ENTRIES SHOWN section start

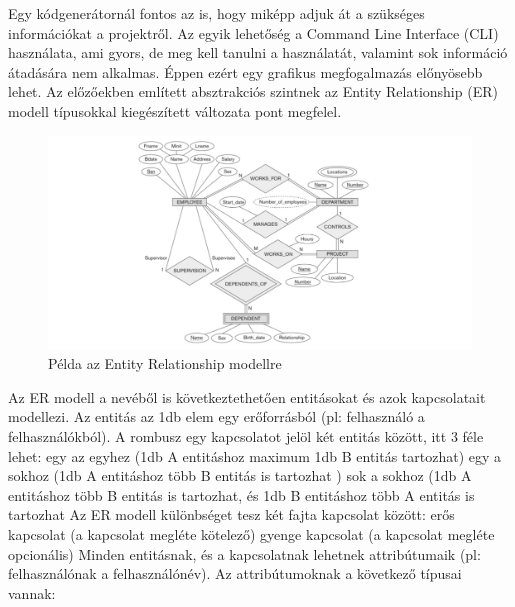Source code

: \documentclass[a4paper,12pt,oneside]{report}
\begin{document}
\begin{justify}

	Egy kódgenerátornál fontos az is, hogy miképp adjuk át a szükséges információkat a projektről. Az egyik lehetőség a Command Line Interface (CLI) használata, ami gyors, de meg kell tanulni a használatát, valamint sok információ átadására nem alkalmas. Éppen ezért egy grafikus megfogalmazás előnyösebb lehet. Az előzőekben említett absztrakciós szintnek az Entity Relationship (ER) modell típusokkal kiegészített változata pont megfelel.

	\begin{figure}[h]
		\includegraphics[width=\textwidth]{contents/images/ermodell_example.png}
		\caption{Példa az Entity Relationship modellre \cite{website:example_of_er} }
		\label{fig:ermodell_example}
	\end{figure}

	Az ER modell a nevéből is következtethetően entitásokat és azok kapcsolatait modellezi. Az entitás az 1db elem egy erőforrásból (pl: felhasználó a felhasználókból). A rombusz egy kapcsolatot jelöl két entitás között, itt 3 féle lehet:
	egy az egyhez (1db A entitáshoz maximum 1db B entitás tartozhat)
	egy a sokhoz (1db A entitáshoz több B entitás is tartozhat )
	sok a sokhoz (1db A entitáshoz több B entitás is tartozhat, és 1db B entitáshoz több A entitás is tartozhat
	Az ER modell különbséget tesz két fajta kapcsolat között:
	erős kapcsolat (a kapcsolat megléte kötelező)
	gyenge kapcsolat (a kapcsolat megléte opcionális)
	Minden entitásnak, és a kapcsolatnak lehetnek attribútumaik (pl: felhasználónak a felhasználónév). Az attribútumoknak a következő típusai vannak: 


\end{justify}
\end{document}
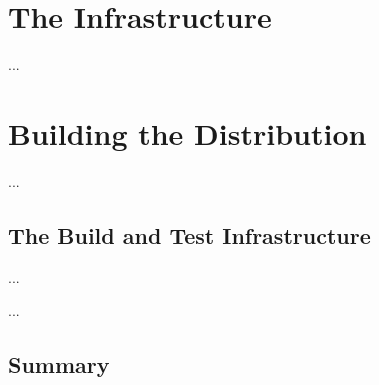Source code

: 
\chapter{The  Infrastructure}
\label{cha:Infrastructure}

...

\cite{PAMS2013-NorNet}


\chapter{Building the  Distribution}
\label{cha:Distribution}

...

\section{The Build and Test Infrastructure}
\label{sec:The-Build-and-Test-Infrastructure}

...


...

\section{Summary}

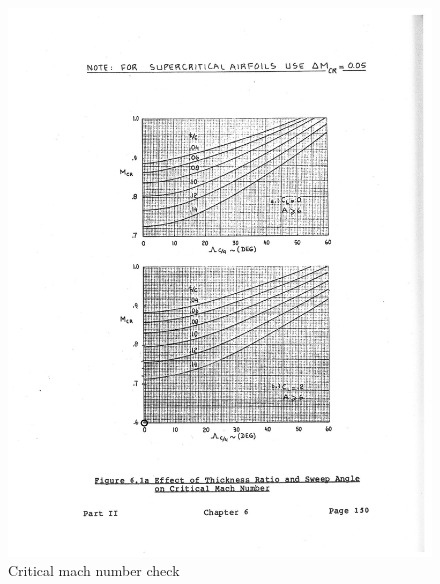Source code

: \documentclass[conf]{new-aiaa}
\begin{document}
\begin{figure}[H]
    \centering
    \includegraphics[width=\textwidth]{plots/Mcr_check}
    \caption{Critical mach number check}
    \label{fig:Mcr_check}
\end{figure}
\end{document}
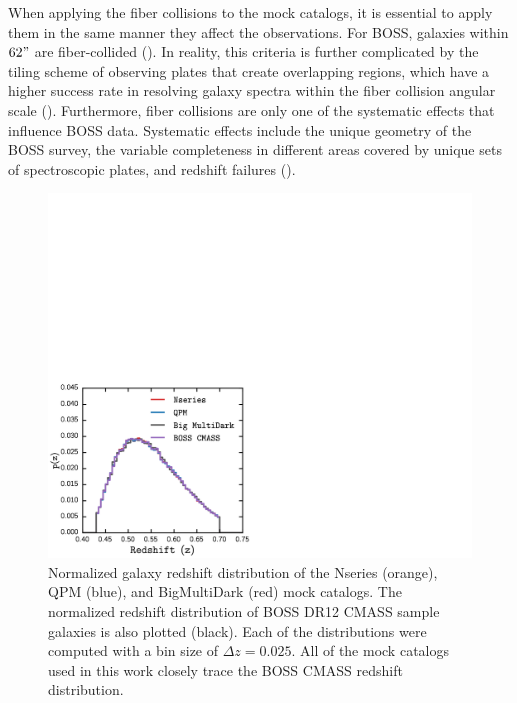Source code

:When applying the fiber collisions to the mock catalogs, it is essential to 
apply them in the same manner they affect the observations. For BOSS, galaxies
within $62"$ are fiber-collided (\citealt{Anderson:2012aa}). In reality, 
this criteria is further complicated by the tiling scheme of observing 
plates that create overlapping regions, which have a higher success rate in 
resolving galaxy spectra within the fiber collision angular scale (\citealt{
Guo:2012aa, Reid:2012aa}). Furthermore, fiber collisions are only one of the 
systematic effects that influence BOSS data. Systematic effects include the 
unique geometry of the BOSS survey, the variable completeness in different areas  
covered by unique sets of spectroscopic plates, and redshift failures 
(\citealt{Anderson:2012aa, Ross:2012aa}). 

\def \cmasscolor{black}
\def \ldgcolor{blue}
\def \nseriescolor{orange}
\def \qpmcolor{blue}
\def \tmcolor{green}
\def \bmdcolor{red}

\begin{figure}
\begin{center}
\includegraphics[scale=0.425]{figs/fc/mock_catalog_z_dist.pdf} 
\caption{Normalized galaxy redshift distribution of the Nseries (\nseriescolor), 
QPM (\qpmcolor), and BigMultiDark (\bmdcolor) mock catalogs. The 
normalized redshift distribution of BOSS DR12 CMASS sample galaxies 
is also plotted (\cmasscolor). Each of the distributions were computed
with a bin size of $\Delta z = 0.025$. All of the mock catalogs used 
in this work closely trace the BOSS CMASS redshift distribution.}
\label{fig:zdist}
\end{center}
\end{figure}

ENTRIES SHOWN section end

* ASSIGNED TASK
All of the entries must be reproduced exactly, apart from the pictures, which are to be dropped.

* EXERCISE SOLUTION
Source code

: \documentclass[a4paper,12pt,oneside]{report}
\begin{document}
\begin{justify}

	Egy kódgenerátornál fontos az is, hogy miképp adjuk át a szükséges információkat a projektről. Az egyik lehetőség a Command Line Interface (CLI) használata, ami gyors, de meg kell tanulni a használatát, valamint sok információ átadására nem alkalmas. Éppen ezért egy grafikus megfogalmazás előnyösebb lehet. Az előzőekben említett absztrakciós szintnek az Entity Relationship (ER) modell típusokkal kiegészített változata pont megfelel.

	\begin{figure}[h]
		\includegraphics[width=\textwidth]{contents/images/ermodell_example.png}
		\caption{Példa az Entity Relationship modellre \cite{website:example_of_er} }
		\label{fig:ermodell_example}
	\end{figure}

	Az ER modell a nevéből is következtethetően entitásokat és azok kapcsolatait modellezi. Az entitás az 1db elem egy erőforrásból (pl: felhasználó a felhasználókból). A rombusz egy kapcsolatot jelöl két entitás között, itt 3 féle lehet:
	egy az egyhez (1db A entitáshoz maximum 1db B entitás tartozhat)
	egy a sokhoz (1db A entitáshoz több B entitás is tartozhat )
	sok a sokhoz (1db A entitáshoz több B entitás is tartozhat, és 1db B entitáshoz több A entitás is tartozhat
	Az ER modell különbséget tesz két fajta kapcsolat között:
	erős kapcsolat (a kapcsolat megléte kötelező)
	gyenge kapcsolat (a kapcsolat megléte opcionális)
	Minden entitásnak, és a kapcsolatnak lehetnek attribútumaik (pl: felhasználónak a felhasználónév). Az attribútumoknak a következő típusai vannak: 


\end{justify}
\end{document}
Source code

: 
\chapter{The  Infrastructure}
\label{cha:Infrastructure}

...

\cite{PAMS2013-NorNet}


\chapter{Building the  Distribution}
\label{cha:Distribution}

...

\section{The Build and Test Infrastructure}
\label{sec:The-Build-and-Test-Infrastructure}

...


...

\section{Summary}

Source code

: \documentclass[conf]{new-aiaa}
\begin{document}
\begin{figure}[H]
    \centering
    \includegraphics[width=\textwidth]{plots/Mcr_check}
    \caption{Critical mach number check}
    \label{fig:Mcr_check}
\end{figure}
\end{document}
Source code

:When applying the fiber collisions to the mock catalogs, it is essential to 
apply them in the same manner they affect the observations. For BOSS, galaxies
within $62"$ are fiber-collided (\citealt{Anderson:2012aa}). In reality, 
this criteria is further complicated by the tiling scheme of observing 
plates that create overlapping regions, which have a higher success rate in 
resolving galaxy spectra within the fiber collision angular scale (\citealt{
Guo:2012aa, Reid:2012aa}). Furthermore, fiber collisions are only one of the 
systematic effects that influence BOSS data. Systematic effects include the 
unique geometry of the BOSS survey, the variable completeness in different areas  
covered by unique sets of spectroscopic plates, and redshift failures 
(\citealt{Anderson:2012aa, Ross:2012aa}). 

\def \cmasscolor{black}
\def \ldgcolor{blue}
\def \nseriescolor{orange}
\def \qpmcolor{blue}
\def \tmcolor{green}
\def \bmdcolor{red}

\begin{figure}
\begin{center}
\includegraphics[scale=0.425]{figs/fc/mock_catalog_z_dist.pdf} 
\caption{Normalized galaxy redshift distribution of the Nseries (\nseriescolor), 
QPM (\qpmcolor), and BigMultiDark (\bmdcolor) mock catalogs. The 
normalized redshift distribution of BOSS DR12 CMASS sample galaxies 
is also plotted (\cmasscolor). Each of the distributions were computed
with a bin size of $\Delta z = 0.025$. All of the mock catalogs used 
in this work closely trace the BOSS CMASS redshift distribution.}
\label{fig:zdist}
\end{center}
\end{figure}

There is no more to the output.